Skin Problems Caused by Glycation
Let’s start with the skin problems. Glycation causes glucose molecules to attach themselves to skin proteins like collagen and elastin which are the proteins that give people a youthful complexion. The sugar molecules cause the skin proteins to become discolored and weak which then causes skin wrinkles and skin sag. Smoking exasperates the damage as a recipe for premature aging.

Diseases Caused by Glycation
There are many more serious issues at stake here:

  • Detructive effects of your blood vessels – primarily damage to collagen in blood vessel walls – which can cause high blood pressure, heart disease or strokes.
  • Microvascular effects –like damage to the pancreas – that can cause diabetes.
  • The formation of plaque-like substances in your brain cells and nerve tissue – a pre-cursor or cause for memory loss, dementia or the dreadful Alzheimer’s disease.
  • Nerve damage which can affect hearing and eye sight.
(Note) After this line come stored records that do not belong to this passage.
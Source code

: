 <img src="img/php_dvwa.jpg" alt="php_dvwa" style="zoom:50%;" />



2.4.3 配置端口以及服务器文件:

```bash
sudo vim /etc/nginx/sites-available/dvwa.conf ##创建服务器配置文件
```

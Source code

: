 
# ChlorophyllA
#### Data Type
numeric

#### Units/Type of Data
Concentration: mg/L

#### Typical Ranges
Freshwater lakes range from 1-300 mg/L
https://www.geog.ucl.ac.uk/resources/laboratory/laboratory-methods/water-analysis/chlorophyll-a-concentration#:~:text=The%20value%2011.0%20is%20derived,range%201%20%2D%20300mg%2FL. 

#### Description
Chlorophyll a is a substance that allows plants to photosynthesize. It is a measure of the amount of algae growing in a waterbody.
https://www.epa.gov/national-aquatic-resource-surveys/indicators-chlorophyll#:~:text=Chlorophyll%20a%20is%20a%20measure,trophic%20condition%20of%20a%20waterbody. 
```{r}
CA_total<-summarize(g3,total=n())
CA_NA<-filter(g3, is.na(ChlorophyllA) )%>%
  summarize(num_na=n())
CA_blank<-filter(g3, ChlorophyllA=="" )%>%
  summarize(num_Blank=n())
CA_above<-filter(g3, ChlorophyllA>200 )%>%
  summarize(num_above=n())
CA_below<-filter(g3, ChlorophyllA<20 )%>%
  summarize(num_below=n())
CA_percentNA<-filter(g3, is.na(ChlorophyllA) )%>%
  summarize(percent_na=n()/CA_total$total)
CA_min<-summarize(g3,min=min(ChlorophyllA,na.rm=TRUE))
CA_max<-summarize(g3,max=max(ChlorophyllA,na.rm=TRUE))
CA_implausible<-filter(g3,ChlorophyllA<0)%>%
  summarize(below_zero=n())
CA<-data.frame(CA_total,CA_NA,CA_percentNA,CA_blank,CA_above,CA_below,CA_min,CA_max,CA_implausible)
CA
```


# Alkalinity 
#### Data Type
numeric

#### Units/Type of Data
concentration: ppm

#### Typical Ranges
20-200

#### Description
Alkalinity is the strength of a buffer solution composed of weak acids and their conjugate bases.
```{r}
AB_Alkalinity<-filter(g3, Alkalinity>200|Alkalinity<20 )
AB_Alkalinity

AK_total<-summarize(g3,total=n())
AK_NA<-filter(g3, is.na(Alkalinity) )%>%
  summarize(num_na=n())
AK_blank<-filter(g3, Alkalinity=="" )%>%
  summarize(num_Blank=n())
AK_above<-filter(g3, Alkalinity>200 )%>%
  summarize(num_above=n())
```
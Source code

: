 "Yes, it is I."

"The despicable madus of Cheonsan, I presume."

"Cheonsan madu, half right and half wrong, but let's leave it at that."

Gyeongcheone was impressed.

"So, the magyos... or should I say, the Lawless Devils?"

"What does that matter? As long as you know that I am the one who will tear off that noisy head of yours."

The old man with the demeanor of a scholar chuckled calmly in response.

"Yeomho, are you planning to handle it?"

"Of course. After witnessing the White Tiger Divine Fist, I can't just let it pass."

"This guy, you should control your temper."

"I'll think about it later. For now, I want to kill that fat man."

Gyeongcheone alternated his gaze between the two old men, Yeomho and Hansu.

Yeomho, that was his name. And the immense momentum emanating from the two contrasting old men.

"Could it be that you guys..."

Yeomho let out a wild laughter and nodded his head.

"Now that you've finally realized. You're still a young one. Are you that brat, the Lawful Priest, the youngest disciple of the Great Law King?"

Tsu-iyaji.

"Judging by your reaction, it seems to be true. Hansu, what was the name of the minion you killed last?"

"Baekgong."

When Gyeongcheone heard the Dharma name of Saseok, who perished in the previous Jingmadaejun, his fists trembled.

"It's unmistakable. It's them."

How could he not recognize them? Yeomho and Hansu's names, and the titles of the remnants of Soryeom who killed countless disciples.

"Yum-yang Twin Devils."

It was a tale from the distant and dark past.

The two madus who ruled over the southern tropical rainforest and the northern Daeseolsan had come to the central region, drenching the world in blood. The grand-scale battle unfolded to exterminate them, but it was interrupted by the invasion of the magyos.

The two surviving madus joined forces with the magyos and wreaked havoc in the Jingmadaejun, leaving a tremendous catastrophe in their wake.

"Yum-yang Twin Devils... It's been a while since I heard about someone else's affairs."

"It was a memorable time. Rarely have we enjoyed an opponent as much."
AGEs are formed by food you eat or formed naturally inside your body (in technical terms, when sugar molecules attach to protein or fat molecules without an enzyme).
The lining of blood cells are particularly sensitive as are blood capillaries of the kidneys and eyes, brain and nerve cells. As already said, they are a major cause for skin wrinkles and sagging skin tissue.

Nutritional Aspects of Glycation
It is the presence of glucose (sugar) molecules in your blood stream which, in combination with certain foods and cooking processes, that cause glycation.

  • Animal foods high in fat and protein are more susceptible to the formation of AGEs.
  • Browned and roasted foods like fried meats and packaged foods.
  • Modern diets are largely heat-processed and, as a result, contain high levels of AGEs.
  • Cooking of food at high temperatures without water (frying) causes the sugar in foods to bind with the proteins or fats to form AGEs.

How To Protect Yourself and Minimize Glycation

  • Reduce or eliminate sugars from your diet, particularly High Fructose Corn Syrup (HFCS) and fructose.
  • Cook meats at lower temps. Cook in broth.
  • Do NOT eat the crispy skin from turkey or pork. It is as bad as your fried breakfast bacon.
  • Avoid or reduce the amount of “browned” foods you consume. These include brown bread, browned or grilled meat, bacon, crispy brown cookies, donuts, chips, and crackers.
  • Minimize the amount of sodas and sweetened drinks that you consume, including sweetened fruit juices.
  • Avoid processed foods – they often have high sugar content.
  • Avoid browned, roasted, grilled or fried foods.
  • Avoid dark colored sodas as they contain caramel coloring.
  • Endeavor to keep your blood sugar level at or below 90 mg/dl.
  • Avoid or minimize grains – especially wheat and corn (they raise blood sugar levels). Don’t eat brown breads because they are baked or fried. Don’t eat donuts, muffins, pastries and bagels.

The End Benefits
Make these simple change and you will feel leaner, stronger, more alert and in a better mood. You will also sleep better, your joints will be stronger and your sex drive will improve.

Where To From Here
You will find several blog posts about nutrition on this site and I am progressively adding more.
I do it because of personal interest and because I am getting horrified discovering what the farm, fish, processed food and drink industries have done to an entire generation of people. The effects of the unhealthy foods we are sold is a worldwide obesity epidemic. If in doubt, just look around you.

Learning how to buy or access healthy foods and how to prepare healthy meals would require an entire book. Let’s leave this to the experts who are telling the truth and ignore the misleading propaganda and advertisements that you are exposed to every day, on TV and in magazines and newspapers. Fortunately, I have found experts who tell the truth in print and via easy to absorb videos.

The road towards a healthy diet and a healthy body involves 85% nutrition and 15% exercise. The first step is to acquire a sound eating plan.

I always place “diets” inside quotation marks because the term itself is contradictory. The word has two separate meanings, but is too often interpreted as a reduction in the amount of food you consume. This is entirely unnecessary. By eating the right kinds of food, you can actually eat more and still lose weight.